第18章
整個群南省都因為這場會議動了起來,那位遠道而來的文物局的客人也被立即控制起來深入調查,劉局長和他周圍的一眾擁趸被一撸到底,鄧麥的父親鄧豐收,卻被欽點為了重要負責人。
林驚蟄家裡大敞著門,博物館考察團的工作人員小心翼翼地從庫房裡搬出做好了保護措施的捐獻品,鄭存知並方老站在已經被杜康派遣來的人以最短時間修復完全的院子裡,一面監督指揮,一面聊些闲話。

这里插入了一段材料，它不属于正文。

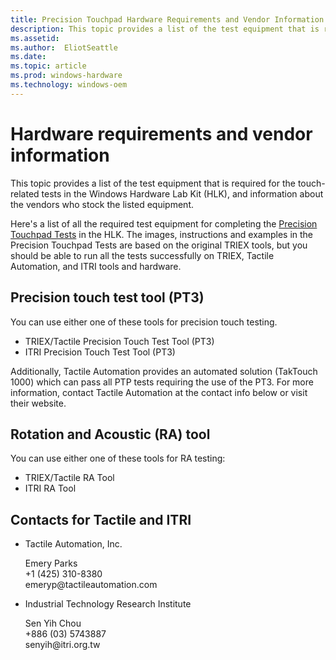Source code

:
 ```yaml
---
title: Precision Touchpad Hardware Requirements and Vendor Information
description: This topic provides a list of the test equipment that is required for the precision touch-related tests in the Windows Hardware Lab Kit (HLK), and information about the vendors who stock the listed equipment.
ms.assetid:
ms.author:  EliotSeattle
ms.date:
ms.topic: article
ms.prod: windows-hardware
ms.technology: windows-oem
---
```


# Hardware requirements and vendor information

This topic provides a list of the test equipment that is required for the touch-related tests in the Windows Hardware Lab Kit (HLK), and information about the vendors who stock the listed equipment.

Here's a list of all the required test equipment for completing the [Precision Touchpad Tests](https://docs.microsoft.com/en-us/windows-hardware/design/component-guidelines/precision-touchpad-tests) in the HLK. The images, instructions and examples in the Precision Touchpad Tests are based on the original TRIEX tools, but you should be able to run all the tests successfully on TRIEX, Tactile Automation, and ITRI tools and hardware.

## Precision touch test tool (PT3)

You can use either one of these tools for precision touch testing.
* TRIEX/Tactile Precision Touch Test Tool (PT3)
* ITRI Precision Touch Test Tool (PT3)

Additionally, Tactile Automation provides an automated solution (TakTouch 1000) which can pass all PTP tests requiring the use of the PT3. For more information, contact Tactile Automation at the contact info below or visit their website.

## Rotation and Acoustic (RA) tool

You can use either one of these tools for RA testing:
* TRIEX/Tactile RA Tool
* ITRI RA Tool

## Contacts for Tactile and ITRI

-   Tactile Automation, Inc.
    <p>
    Emery Parks
    <br/>+1 (425) 310-8380 
    <br/>emeryp@tactileautomation.com
    </p>
-   Industrial Technology Research Institute
    <p>
    Sen Yih Chou
    <br/>+886 (03) 5743887
    <br/>senyih@itri.org.tw
    </p>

鄭存知打開一個即將被搬運到車上的箱子,手指在裡頭被打上編碼的厚重銅器上輕柔撫過。
受方老的影響,他也好琢磨些古董什麼的,雖然因為某些原因從不收藏,但基本的眼力還是有的。
“商晚期的工藝,好東西啊。”他嘆了一聲,微微搖頭,直起身來同方老道,“這是我們群南省有史以來最大的一起文物捐獻,我怎麼也沒想到,捐獻者居然會是一個才剛剛成年的孩子。”
他這話還算是客氣的了,文物捐獻,尤其是這樣大額的捐獻,別說是群南,即便放眼全國也都是屈指可數。而對某些人群來說,這些千百年流傳下來的歷史的瑰寶也不過隻是財富的代名詞,為了獲取財富,他們甚至不惜一切代價。
兩人的目光投向了正靠在大門上面無表情注視著那些被抬走的箱子的林驚蟄。
都是在人精裡打滾的人,兩人城府極深,觀察力也極度敏銳,當然輕易就從林驚蟄冷硬的外表下捕捉到了他眼中的懷念和些微不舍。方老嘆了口氣:“這孩子,不簡單吶。存知,你要知恩圖報,他雖然是無意的,但也算間接幫了你一個大忙。”
鄭存知點了點頭,微微一笑:“不過我怎麼也沒想到機會會來得那麼快。這起文物爭奪案件背後竟然會有我們省裡的手筆。”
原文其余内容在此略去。